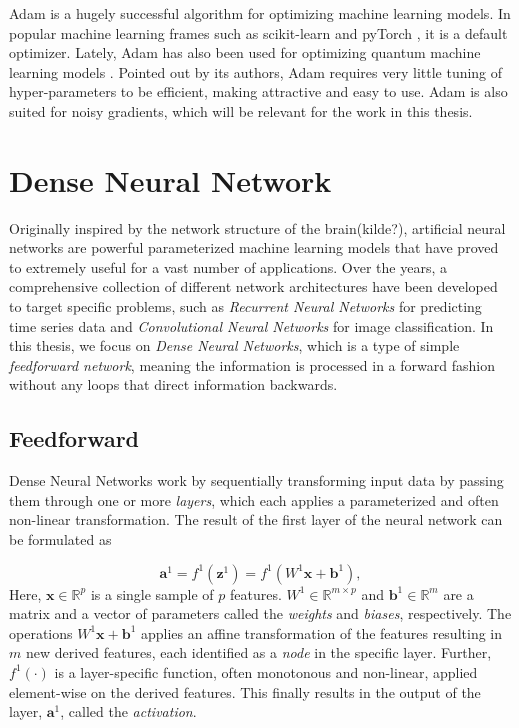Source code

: Adam is a hugely successful algorithm for optimizing machine learning models. In popular machine learning frames such as scikit-learn \cite{scikit-learn} and pyTorch \cite{NEURIPS2019_9015}, it is a default optimizer. Lately, Adam has also been used for optimizing quantum machine learning models \cite{abbas2020power} \cite{skolik2020layerwise}. Pointed out by its authors, Adam requires very little tuning of hyper-parameters to be efficient, making attractive and easy to use. Adam is also suited for noisy gradients, which will be relevant for the work in this thesis. 



\section{Dense Neural Network}\label{sec:DenseNeuralNetwork}
Originally inspired by the network structure of the brain(kilde?), artificial neural networks are powerful parameterized machine learning models that have proved to extremely useful for a vast number of applications. Over the years, a comprehensive collection of different network architectures have been developed to target specific problems, such as \emph{Recurrent Neural Networks} for predicting time series data and \emph{Convolutional Neural Networks} for image classification. In this thesis, we focus on \emph{Dense Neural Networks}, which is a type of simple \emph{feedforward network}, meaning the information is processed in a forward fashion without any loops that direct information backwards.

\subsection{Feedforward}\label{sec:FeedforwardDNN}
Dense Neural Networks work by sequentially transforming input data by passing them through one or more \emph{layers}, which each applies a parameterized and often non-linear transformation. The result of the first layer of the neural network can be formulated as

\begin{equation}\label{eq:FeedforwardSingle}
    \boldsymbol{a}^1 = f^1(\boldsymbol{z}^1) = f^1(W^1 \boldsymbol{x} + \boldsymbol{b}^1),
\end{equation}
Here, $\boldsymbol{x} \in \mathbb{R}^p$ is a single sample of $p$ features. $W^1 \in \mathbb{R}^{m \times p}$ and $\boldsymbol{b}^1 \in \mathbb{R}^{m}$ are a matrix and a vector of parameters called the \emph{weights} and \emph{biases}, respectively. The operations $W^1 \boldsymbol{x} + \boldsymbol{b}^1$ applies an affine transformation of the features resulting in $m$ new derived features, each identified as a \emph{node} in the specific layer. Further, $f^1(\cdot)$ is a layer-specific function, often monotonous and non-linear, applied element-wise on the derived features. This finally results in the output of the layer, $\boldsymbol{a}^1$, called the \emph{activation}.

------------------------------------------------------------------------

### BRIEF
Print exactly the lines between the line with "Dense Neural Networks work" and the final line of the records above, both included.

### TASK ANSWER
Dense Neural Networks work by sequentially transforming input data by passing them through one or more \emph{layers}, which each applies a parameterized and often non-linear transformation. The result of the first layer of the neural network can be formulated as

\begin{equation}\label{eq:FeedforwardSingle}
    \boldsymbol{a}^1 = f^1(\boldsymbol{z}^1) = f^1(W^1 \boldsymbol{x} + \boldsymbol{b}^1),
\end{equation}
Here, $\boldsymbol{x} \in \mathbb{R}^p$ is a single sample of $p$ features. $W^1 \in \mathbb{R}^{m \times p}$ and $\boldsymbol{b}^1 \in \mathbb{R}^{m}$ are a matrix and a vector of parameters called the \emph{weights} and \emph{biases}, respectively. The operations $W^1 \boldsymbol{x} + \boldsymbol{b}^1$ applies an affine transformation of the features resulting in $m$ new derived features, each identified as a \emph{node} in the specific layer. Further, $f^1(\cdot)$ is a layer-specific function, often monotonous and non-linear, applied element-wise on the derived features. This finally results in the output of the layer, $\boldsymbol{a}^1$, called the \emph{activation}.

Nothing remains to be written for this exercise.